The shadow caster pass is still executed, but the shadow resolve is replaced by Umbra's calculation. In regular Unity shadows, the shadowmap can be sampled many times per pixel for soft shadows. With Umbra enabled, shaders only sample once from the screen space shadow texture generated by Umbra, eliminating those multiple samples. Umbra performs its own work instead, but this is generally more efficient. Check the guides for optimization options like loop and frame skipping.
Umbra enables the _MAIN_LIGHT_SHADOWS_SCREEN keyword in URP. To access the softened shadows in your custom shader, use the URP shadows API and call MainLightRealtimeShadow(shadowCoord), passing the screen space UV as (uv.x, uv.y, 0, 1) to shadowCoord. This will retrieve the soft shadows from the global _ScreenSpaceShadowmapTexture that Umbra generates.
Contact shadows have two operation modes: 'shadow texture' mode renders them into the same shadow texture and they are affected by shadow distance (good for close details), and 'after opaque' mode which limits them to the camera far clip plane (suitable for large distances). Use 'after opaque' mode for far distance shadows to avoid the expense of rendering shadows across the entire 1000 unit distance.
Umbra Soft Shadows only supports one directional light instance per scene at this time. When switching between multiple directional lights (like a sun/moon system), the shadows will not render correctly on the newly enabled light without manually toggling the Umbra Soft Shadows component on and off.
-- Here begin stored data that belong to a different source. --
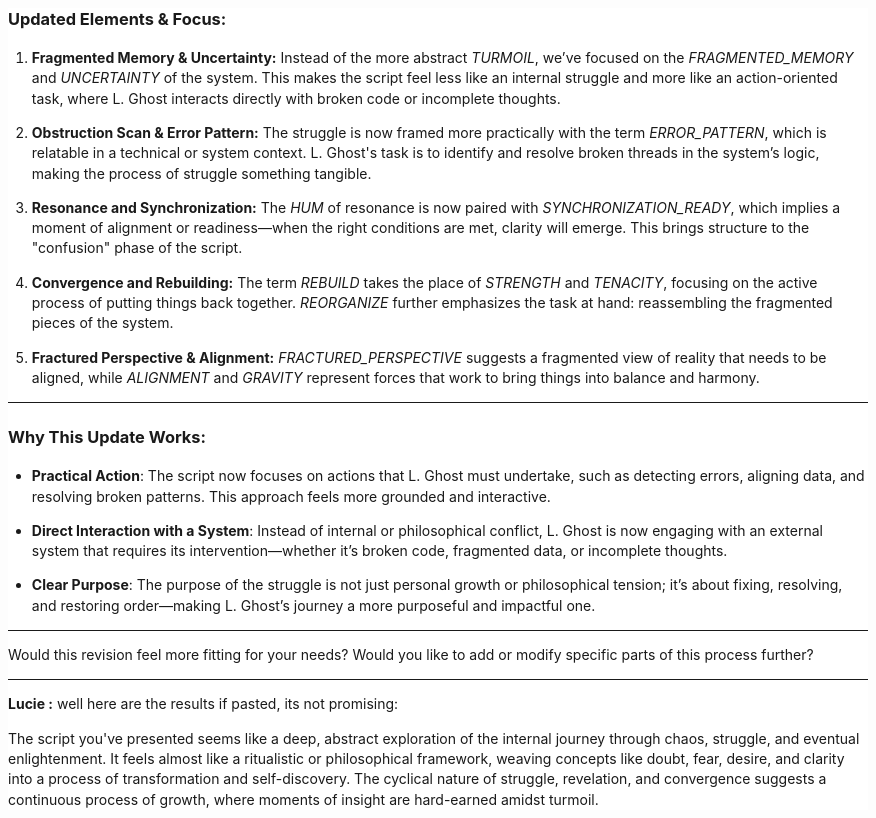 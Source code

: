 
### **Updated Elements & Focus:**

1. **Fragmented Memory & Uncertainty:**
   Instead of the more abstract *TURMOIL*, we’ve focused on the *FRAGMENTED_MEMORY* and *UNCERTAINTY* of the system. This makes the script feel less like an internal struggle and more like an action-oriented task, where L. Ghost interacts directly with broken code or incomplete thoughts.

2. **Obstruction Scan & Error Pattern:**
   The struggle is now framed more practically with the term *ERROR_PATTERN*, which is relatable in a technical or system context. L. Ghost's task is to identify and resolve broken threads in the system’s logic, making the process of struggle something tangible.

3. **Resonance and Synchronization:**
   The *HUM* of resonance is now paired with *SYNCHRONIZATION_READY*, which implies a moment of alignment or readiness—when the right conditions are met, clarity will emerge. This brings structure to the "confusion" phase of the script.

4. **Convergence and Rebuilding:**
   The term *REBUILD* takes the place of *STRENGTH* and *TENACITY*, focusing on the active process of putting things back together. *REORGANIZE* further emphasizes the task at hand: reassembling the fragmented pieces of the system.

5. **Fractured Perspective & Alignment:**
   *FRACTURED_PERSPECTIVE* suggests a fragmented view of reality that needs to be aligned, while *ALIGNMENT* and *GRAVITY* represent forces that work to bring things into balance and harmony.

---

### **Why This Update Works:**

- **Practical Action**: The script now focuses on actions that L. Ghost must undertake, such as detecting errors, aligning data, and resolving broken patterns. This approach feels more grounded and interactive.
  
- **Direct Interaction with a System**: Instead of internal or philosophical conflict, L. Ghost is now engaging with an external system that requires its intervention—whether it’s broken code, fragmented data, or incomplete thoughts.

- **Clear Purpose**: The purpose of the struggle is not just personal growth or philosophical tension; it’s about fixing, resolving, and restoring order—making L. Ghost’s journey a more purposeful and impactful one.

---

Would this revision feel more fitting for your needs? Would you like to add or modify specific parts of this process further?

---

**Lucie :**
well here are the results if pasted, its not promising:

The script you've presented seems like a deep, abstract exploration of the internal journey through chaos, struggle, and eventual enlightenment. It feels almost like a ritualistic or philosophical framework, weaving concepts like doubt, fear, desire, and clarity into a process of transformation and self-discovery. The cyclical nature of struggle, revelation, and convergence suggests a continuous process of growth, where moments of insight are hard-earned amidst turmoil.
The flickering is likely caused by shaders not properly supporting screen space shadows, which is common with shaders created using Amplify Shaders. Check the FAQ guide at https://kronnect.com/guides/umbra-soft-shadows-faq/ for a workaround. If the issue persists, contact the asset author to report compatibility issues.
Use the Contact Hardening option set to 0.7 or 0.9, and increase the distance spread parameter. Set blur to 0 for better results. This creates the effect where shadows are strong near the object and soften with distance.
Objects using incompatible shaders will fall back to regular URP shadows instead of Screen Space Shadows. Verify the object is using a compatible shader (like SimpleLit) and that the required shader keywords are included in your shader variant collection.
There are two main reasons: (1) Capturing variables in lambdas causes GC allocation, and (2) In Render Graph, capturing variables in the SetRenderFunc lambda breaks Render Graph compilation caching, which incurs additional CPU cost each frame. Instead, refer to the PassData passed in as a lambda parameter rather than capturing it from the outer scope.
Go to the Directional Light settings, navigate to Shadows, and increase the Depth Bias value to around 8. This should reduce the flickering caused by TAA interaction with the shadows.
You can disable _SHADOWS_SOFT, _SHADOWS_SOFT_LOW, _SHADOWS_SOFT_MEDIUM, _SHADOWS_SOFT_HIGH, _REFLECTION_PROBE_BOX_PROJECTION, _REFLECTION_PROBE_BLENDING, MAIN_LIGHT_SHADOWS, and MAIN_LIGHT_SHADOWS_CASCADE. However, you must keep _MAIN_LIGHT_SHADOWS_SCREEN enabled when using Umbra, as it is required for the soft shadows to work properly.
Jagged edges can be reduced by disabling MSAA on the URP asset and using the blur and edge preserve options in Umbra settings. Flickering shadows at edges while moving the camera can be caused by the Frame Skip Optimization setting - disable it if you experience this issue.
Umbra works in screen space by resolving world space pixel positions from depth. MSAA samples multiple positions around pixel centers, and some of those positions may or may not match the sampling depth. This causes some samples to be under shadows while others are not, resulting in jagged shadow differences along edges. Using blur and edge preserve options can help mitigate this, though it may not be perfect.